MATERIALS PROVIDED:
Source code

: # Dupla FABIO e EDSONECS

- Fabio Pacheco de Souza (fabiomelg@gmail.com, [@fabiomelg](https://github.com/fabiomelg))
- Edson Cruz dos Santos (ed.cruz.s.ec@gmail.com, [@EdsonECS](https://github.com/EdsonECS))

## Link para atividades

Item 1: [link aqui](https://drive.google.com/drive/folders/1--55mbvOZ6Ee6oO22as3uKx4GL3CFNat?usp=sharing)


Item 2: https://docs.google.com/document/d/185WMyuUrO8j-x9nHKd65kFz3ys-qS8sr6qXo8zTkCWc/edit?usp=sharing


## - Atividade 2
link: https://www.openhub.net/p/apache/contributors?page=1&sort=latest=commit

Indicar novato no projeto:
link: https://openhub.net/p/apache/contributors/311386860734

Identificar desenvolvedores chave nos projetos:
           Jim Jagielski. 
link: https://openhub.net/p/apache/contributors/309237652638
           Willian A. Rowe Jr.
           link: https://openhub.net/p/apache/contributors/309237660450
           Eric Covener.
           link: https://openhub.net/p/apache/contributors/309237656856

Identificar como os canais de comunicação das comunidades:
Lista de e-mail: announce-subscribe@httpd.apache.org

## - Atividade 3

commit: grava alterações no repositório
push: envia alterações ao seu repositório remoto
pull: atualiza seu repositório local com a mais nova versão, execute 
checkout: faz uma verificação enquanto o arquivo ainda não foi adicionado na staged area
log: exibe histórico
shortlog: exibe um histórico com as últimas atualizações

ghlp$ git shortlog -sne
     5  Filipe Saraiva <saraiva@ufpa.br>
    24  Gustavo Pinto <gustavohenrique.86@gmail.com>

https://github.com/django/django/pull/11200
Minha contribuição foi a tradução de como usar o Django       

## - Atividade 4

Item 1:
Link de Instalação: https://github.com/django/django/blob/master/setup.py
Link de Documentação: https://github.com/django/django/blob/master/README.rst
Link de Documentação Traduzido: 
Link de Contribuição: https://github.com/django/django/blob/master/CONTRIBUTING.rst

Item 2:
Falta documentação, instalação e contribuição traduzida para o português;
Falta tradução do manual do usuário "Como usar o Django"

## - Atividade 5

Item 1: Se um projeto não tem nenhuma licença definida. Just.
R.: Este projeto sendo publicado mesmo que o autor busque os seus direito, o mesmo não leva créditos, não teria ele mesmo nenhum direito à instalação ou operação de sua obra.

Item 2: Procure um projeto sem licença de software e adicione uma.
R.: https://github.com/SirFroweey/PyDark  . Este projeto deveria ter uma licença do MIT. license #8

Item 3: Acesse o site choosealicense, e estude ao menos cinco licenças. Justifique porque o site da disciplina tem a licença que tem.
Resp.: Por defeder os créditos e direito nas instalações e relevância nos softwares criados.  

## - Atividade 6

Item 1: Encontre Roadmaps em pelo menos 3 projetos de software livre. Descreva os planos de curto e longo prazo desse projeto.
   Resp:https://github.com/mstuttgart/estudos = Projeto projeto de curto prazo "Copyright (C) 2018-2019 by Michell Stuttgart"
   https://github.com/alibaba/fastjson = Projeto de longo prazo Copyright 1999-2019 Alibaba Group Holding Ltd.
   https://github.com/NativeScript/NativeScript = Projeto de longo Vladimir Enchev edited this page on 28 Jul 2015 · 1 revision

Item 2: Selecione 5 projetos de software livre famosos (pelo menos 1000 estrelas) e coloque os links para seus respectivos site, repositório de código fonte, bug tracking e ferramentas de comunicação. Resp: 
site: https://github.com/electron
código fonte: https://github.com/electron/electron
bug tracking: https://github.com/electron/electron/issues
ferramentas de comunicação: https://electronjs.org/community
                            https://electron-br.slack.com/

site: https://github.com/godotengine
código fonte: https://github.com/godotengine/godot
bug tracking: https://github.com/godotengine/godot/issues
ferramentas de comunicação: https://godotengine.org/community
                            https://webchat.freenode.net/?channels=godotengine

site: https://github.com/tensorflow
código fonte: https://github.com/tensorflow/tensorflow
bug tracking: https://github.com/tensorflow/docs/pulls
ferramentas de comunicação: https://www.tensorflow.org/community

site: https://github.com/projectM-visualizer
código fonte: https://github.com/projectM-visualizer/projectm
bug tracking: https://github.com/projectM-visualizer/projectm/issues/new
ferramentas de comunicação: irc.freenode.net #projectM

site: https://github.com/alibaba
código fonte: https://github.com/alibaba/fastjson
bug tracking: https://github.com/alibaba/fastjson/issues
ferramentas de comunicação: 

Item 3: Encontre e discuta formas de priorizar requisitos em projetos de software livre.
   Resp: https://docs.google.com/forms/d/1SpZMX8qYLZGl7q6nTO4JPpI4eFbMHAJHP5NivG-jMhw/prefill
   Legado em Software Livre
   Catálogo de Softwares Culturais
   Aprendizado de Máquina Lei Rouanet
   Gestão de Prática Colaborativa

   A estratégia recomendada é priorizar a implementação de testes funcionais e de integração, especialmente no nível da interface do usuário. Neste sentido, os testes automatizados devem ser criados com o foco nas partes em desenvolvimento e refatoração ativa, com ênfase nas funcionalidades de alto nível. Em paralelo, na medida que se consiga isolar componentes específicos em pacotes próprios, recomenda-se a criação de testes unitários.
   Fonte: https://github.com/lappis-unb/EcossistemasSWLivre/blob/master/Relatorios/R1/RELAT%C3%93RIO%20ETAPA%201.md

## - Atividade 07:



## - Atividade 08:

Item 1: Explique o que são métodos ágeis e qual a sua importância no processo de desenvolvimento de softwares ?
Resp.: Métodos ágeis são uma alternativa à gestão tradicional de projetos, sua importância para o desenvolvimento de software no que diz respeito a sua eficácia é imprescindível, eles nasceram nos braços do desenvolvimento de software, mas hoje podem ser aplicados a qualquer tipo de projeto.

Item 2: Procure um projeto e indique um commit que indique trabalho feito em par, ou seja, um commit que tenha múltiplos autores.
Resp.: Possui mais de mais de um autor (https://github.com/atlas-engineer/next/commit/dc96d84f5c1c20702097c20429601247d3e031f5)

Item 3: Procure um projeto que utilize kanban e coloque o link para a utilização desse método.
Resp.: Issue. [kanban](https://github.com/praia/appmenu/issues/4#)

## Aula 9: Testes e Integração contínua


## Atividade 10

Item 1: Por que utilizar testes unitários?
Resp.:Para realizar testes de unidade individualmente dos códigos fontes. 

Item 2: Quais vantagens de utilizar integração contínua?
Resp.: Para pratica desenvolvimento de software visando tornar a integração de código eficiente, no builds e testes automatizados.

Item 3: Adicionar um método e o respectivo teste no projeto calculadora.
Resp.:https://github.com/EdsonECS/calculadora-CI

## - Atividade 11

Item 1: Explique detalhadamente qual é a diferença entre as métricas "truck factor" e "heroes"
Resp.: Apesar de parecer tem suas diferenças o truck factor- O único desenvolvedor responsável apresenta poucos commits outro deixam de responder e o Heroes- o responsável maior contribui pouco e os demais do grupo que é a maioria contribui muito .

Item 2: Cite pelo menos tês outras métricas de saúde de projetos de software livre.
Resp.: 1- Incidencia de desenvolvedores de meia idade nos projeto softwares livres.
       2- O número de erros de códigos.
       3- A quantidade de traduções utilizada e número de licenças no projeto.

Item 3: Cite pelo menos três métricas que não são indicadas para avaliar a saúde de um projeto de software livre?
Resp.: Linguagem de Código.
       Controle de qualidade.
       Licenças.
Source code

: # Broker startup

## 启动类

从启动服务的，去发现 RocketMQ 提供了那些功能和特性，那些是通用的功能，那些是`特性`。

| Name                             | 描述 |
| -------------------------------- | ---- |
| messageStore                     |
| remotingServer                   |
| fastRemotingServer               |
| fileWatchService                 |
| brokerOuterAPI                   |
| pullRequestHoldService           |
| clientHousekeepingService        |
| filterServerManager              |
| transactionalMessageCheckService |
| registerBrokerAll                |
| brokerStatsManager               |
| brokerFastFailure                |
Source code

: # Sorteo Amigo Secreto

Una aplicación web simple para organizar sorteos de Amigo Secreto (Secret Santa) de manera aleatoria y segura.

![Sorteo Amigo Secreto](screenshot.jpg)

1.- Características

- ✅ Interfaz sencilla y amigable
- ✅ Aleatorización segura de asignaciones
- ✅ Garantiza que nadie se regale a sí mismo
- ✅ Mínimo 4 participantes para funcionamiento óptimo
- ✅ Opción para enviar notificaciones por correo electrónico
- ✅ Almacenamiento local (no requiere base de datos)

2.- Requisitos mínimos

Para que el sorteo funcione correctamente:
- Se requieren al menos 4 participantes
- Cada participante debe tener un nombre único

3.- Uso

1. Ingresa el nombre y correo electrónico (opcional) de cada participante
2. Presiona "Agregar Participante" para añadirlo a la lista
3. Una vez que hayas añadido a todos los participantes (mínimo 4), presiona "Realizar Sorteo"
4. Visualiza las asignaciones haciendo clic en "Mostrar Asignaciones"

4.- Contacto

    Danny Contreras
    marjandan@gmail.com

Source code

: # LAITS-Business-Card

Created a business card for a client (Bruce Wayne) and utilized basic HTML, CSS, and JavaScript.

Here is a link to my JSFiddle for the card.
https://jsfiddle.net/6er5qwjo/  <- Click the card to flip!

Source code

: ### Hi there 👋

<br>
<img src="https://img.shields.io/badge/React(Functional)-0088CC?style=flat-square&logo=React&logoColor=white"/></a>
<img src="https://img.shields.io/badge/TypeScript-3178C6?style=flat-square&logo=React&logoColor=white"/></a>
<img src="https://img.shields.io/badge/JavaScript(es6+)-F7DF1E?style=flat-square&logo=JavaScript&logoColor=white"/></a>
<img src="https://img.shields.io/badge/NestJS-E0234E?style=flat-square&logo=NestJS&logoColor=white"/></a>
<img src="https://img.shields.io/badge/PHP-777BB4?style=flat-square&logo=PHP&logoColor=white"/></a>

BRIEF:
Out of the data above, transcribe exactly and only the lines starting with the line that has "link: https://openhub.net/p/apache/contributors/309237652638" and going on through the line that has "commit: grava alterações no repositório", both included.

WRITTEN SOLUTION:
link: https://openhub.net/p/apache/contributors/309237652638
           Willian A. Rowe Jr.
           link: https://openhub.net/p/apache/contributors/309237660450
           Eric Covener.
           link: https://openhub.net/p/apache/contributors/309237656856

Identificar como os canais de comunicação das comunidades:
Lista de e-mail: announce-subscribe@httpd.apache.org

## - Atividade 3

commit: grava alterações no repositório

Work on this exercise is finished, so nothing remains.